Speaking of benefits, I’ve always felt that college athletes are almost like marketing employees of their universities. Even those smaller sports, they are still the so-called “front porch.” And that’s not just getting the name of a school out there and creating good feelings around it. It’s marketing in terms of creating future alumni who are passionate about the school, who are going to come back to donate, who are still going to deeply care about their alma maters in 20 years. 

Sports is probably the No. 1 way to create that kind of bond. It creates nostalgia.

It creates that desire to give money back to the school when you get those fundraising letters!

Exactly. And you know, I can even speak to my experience at Princeton when we won the national championship. That made the front page of our student newspaper. There were alums who were contacting us, congratulating us, people who weren’t even connected to track and field. It was a big, galvanizing, exciting moment. And we’re not a sport that people typically care about.
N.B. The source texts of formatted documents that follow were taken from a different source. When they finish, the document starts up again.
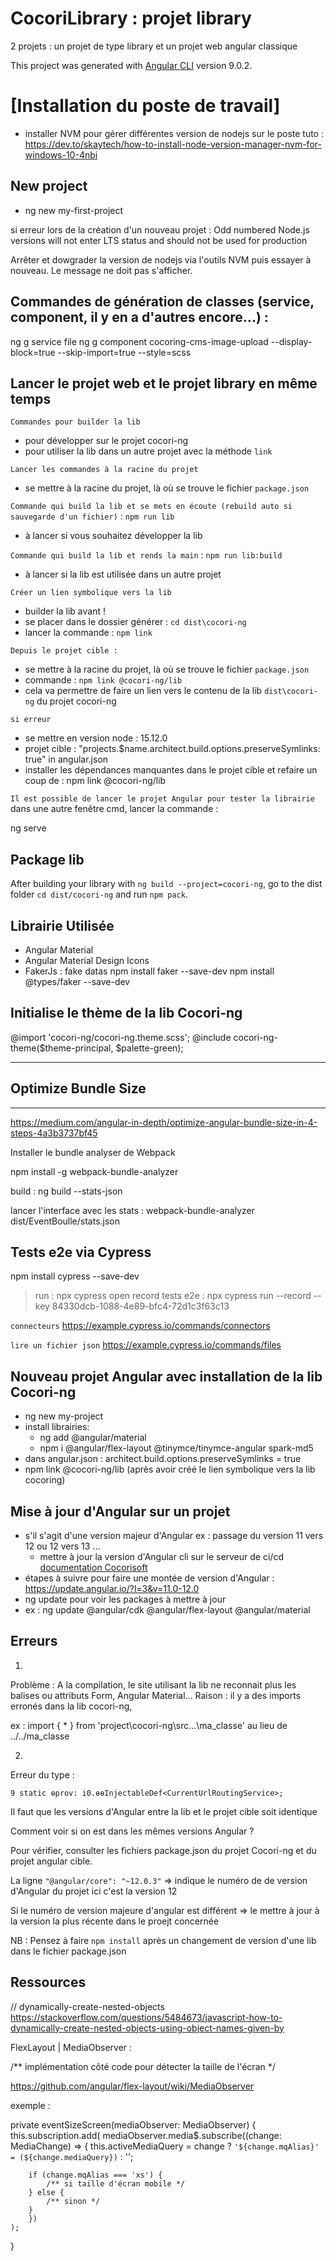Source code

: # CocoriLibrary : projet library

2 projets : un projet de type library et un projet web angular classique 

This project was generated with [Angular CLI](https://github.com/angular/angular-cli) version 9.0.2.

# [Installation du poste de travail]

- installer NVM pour gérer différentes version de nodejs sur le poste
tuto : https://dev.to/skaytech/how-to-install-node-version-manager-nvm-for-windows-10-4nbi

## New project

- ng new my-first-project

si erreur lors de la création d'un nouveau projet : 
    Odd numbered Node.js versions will not enter LTS status and should not be used for production

Arrêter et dowgrader la version de nodejs via l'outils NVM puis essayer à nouveau. Le message ne doit pas s'afficher.

## Commandes de génération de classes (service, component, il y en a d'autres encore...) :
ng g service file
ng g component cocoring-cms-image-upload --display-block=true --skip-import=true --style=scss

## Lancer le projet web et le projet library en même temps

`Commandes pour builder la lib`
- pour développer sur le projet cocori-ng
- pour utiliser la lib dans un autre projet avec la méthode `link`

`Lancer les commandes à la racine du projet`
- se mettre à la racine du projet, là où se trouve le fichier ```package.json```

`Commande qui build la lib et se mets en écoute (rebuild auto si sauvegarde d'un fichier)` : ```npm run lib```
- à lancer si vous souhaitez développer la lib

`Commande qui build la lib et rends la main` : ```npm run lib:build```
- à lancer si la lib est utilisée dans un autre projet

`Créer un lien symbolique vers la lib`
- builder la lib avant !
- se placer dans le dossier générer : ```cd dist\cocori-ng```
- lancer la commande : ```npm link```

`Depuis le projet cible :`
- se mettre à la racine du projet, là où se trouve le fichier ```package.json```
- commande : ```npm link @cocori-ng/lib```
- cela va permettre de faire un lien vers le contenu de la lib ```dist\cocori-ng``` du projet cocori-ng


`si erreur`

* se mettre en version node : 15.12.0
* projet cible : "projects.$name.architect.build.options.preserveSymlinks: true" in angular.json
* installer les dépendances manquantes dans le projet cible et refaire un coup de : npm link @cocori-ng/lib

`Il est possible de lancer le projet Angular pour tester la librairie`
dans une autre fenêtre cmd, lancer la commande : 

ng serve

## Package lib

After building your library with `ng build --project=cocori-ng`, go to the dist folder `cd dist/cocori-ng` and run `npm pack`.

## Librairie Utilisée

- Angular Material
- Angular Material Design Icons
- FakerJs : fake datas 
    npm install faker --save-dev
    npm install @types/faker --save-dev


## Initialise le thème de la lib Cocori-ng

@import 'cocori-ng/cocori-ng.theme.scss';
@include cocori-ng-theme($theme-principal, $palette-green);


**********************
## Optimize Bundle Size
**********************
https://medium.com/angular-in-depth/optimize-angular-bundle-size-in-4-steps-4a3b3737bf45


Installer le bundle analyser de Webpack

npm install -g webpack-bundle-analyzer

build : ng build --stats-json

lancer l'interface avec les stats : webpack-bundle-analyzer dist/EventBoulle/stats.json


## Tests e2e via Cypress

npm install cypress --save-dev

> run : npx cypress open
> record tests e2e : npx cypress run --record --key 84330dcb-1088-4e89-bfc4-72d1c3f63c13

`connecteurs`
https://example.cypress.io/commands/connectors

`lire un fichier json`
https://example.cypress.io/commands/files

## Nouveau projet Angular avec installation de la lib Cocori-ng

- ng new my-project
- install librairies:
    - ng add @angular/material
    - npm i @angular/flex-layout @tinymce/tinymce-angular spark-md5
- dans angular.json : architect.build.options.preserveSymlinks = true
- npm link @cocori-ng/lib (après avoir créé le lien symbolique vers la lib cocoring)


## Mise à jour d'Angular sur un projet

- s'il s'agit d'une version majeur d'Angular ex : passage du version 11 vers 12 ou 12 vers 13 ...
    * mettre à jour la version d'Angular cli sur le serveur de ci/cd [documentation Cocorisoft](https://bitbucket.org/cocorisoft/cocorisoft/src/master/ci-cd/README.md)
- étapes à suivre pour faire une montée de version d'Angular : https://update.angular.io/?l=3&v=11.0-12.0
- ng update pour voir les packages à mettre à jour
- ex : ng update @angular/cdk @angular/flex-layout @angular/material

## Erreurs

1.
Problème : A la compilation, le site utilisant la lib ne reconnait plus les balises ou attributs Form, Angular Material...
Raison : il y a des imports erronés dans la lib cocori-ng,

ex : import { * } from 'project\cocori-ng\src...\ma_classe' au lieu de ../../ma_classe

2.
Erreur du type :

```9 static ɵprov: i0.ɵɵInjectableDef<CurrentUrlRoutingService>;```

Il faut que les versions d'Angular entre la lib et le projet cible soit identique

Comment voir si on est dans les mêmes versions Angular ?

Pour vérifier, consulter les fichiers package.json du projet Cocori-ng et du projet angular cible.

La ligne ```"@angular/core": "~12.0.3"``` => indique le numéro de de version d'Angular du projet ici c'est la version 12

Si le numéro de version majeure d'angular est différent => le mettre à jour à la version la plus récente dans le proejt concernée

NB : Pensez à faire ```npm install``` après un changement de version d'une lib dans le fichier package.json

## Ressources

// dynamically-create-nested-objects
https://stackoverflow.com/questions/5484673/javascript-how-to-dynamically-create-nested-objects-using-object-names-given-by


FlexLayout | MediaObserver :

/** implémentation côté code pour détecter la taille de l'écran */

https://github.com/angular/flex-layout/wiki/MediaObserver

exemple :

private eventSizeScreen(mediaObserver: MediaObserver) {
    this.subscription.add(
        mediaObserver.media$.subscribe((change: MediaChange) => {
        this.activeMediaQuery = change ? `'${change.mqAlias}' = (${change.mediaQuery})` : '';

        if (change.mqAlias === 'xs') {
            /** si taille d'écran mobile */
        } else {
            /** sinon */
        }
        })
    );
}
We ran a distance medley relay in Arkansas! But that was a big deal, in a way that the debate time or the science competition club can’t be. So yeah, athletics brings a unique value.

Since graduating in 2013, you’ve worked in education and diversity and inclusion. That sounds pretty relevant to our discussion! What kind of work have you been doing in that?

I worked at Princeton for three years as the diversity inclusion coordinator within the school’s office of career services, developing programming for first generation, low-income students. I actually created that position, which was pretty cool! I wrote a proposal to the university, because I was mad at the university for responding pretty poorly to some social unrest that was happening on campus at the time—

Seems like you get stuff done when you’re mad! Do you race angry?

<Laughs> Actually, my best races have been when I’m really calm.

Are you still running?

I've continued running since I've graduated. I've run at an elite level for the New York Athletic Club. I was planning to end my running career this year—but the pandemic hit, and I still want to go to the Olympic trials and have that experience. So I'm focusing on that. I’m also working with an athletic apparel brand on an effort to support track and field teams that have been cut. That’s been an exciting new development.

The pandemic gave me a moment to take a beat. And I decided that I wanted to start writing. I have a lot of ideas—but I've always been a bit tentative to express those ideas. Which is funny, because I express myself very vociferously in speaking to people, and also on my personal Facebook. But writing is a really vulnerable way of expressing yourself. Someone can go back and look at it and be like, ‘hmmm, his period is not in the right place.’

Welcome to my neurotic world!

I'm still thinking about what my next steps specifically will be. I never thought of writing as activism, and that my writing could crate a change. But I’ve been developing a voice and a platform. And one of the things I’ve taken away from what’s happened with Brown—one of the things I really want people to take away—is that we don’t necessarily understand or know the power of our own voices unless we use them. There are ways that we all can be active.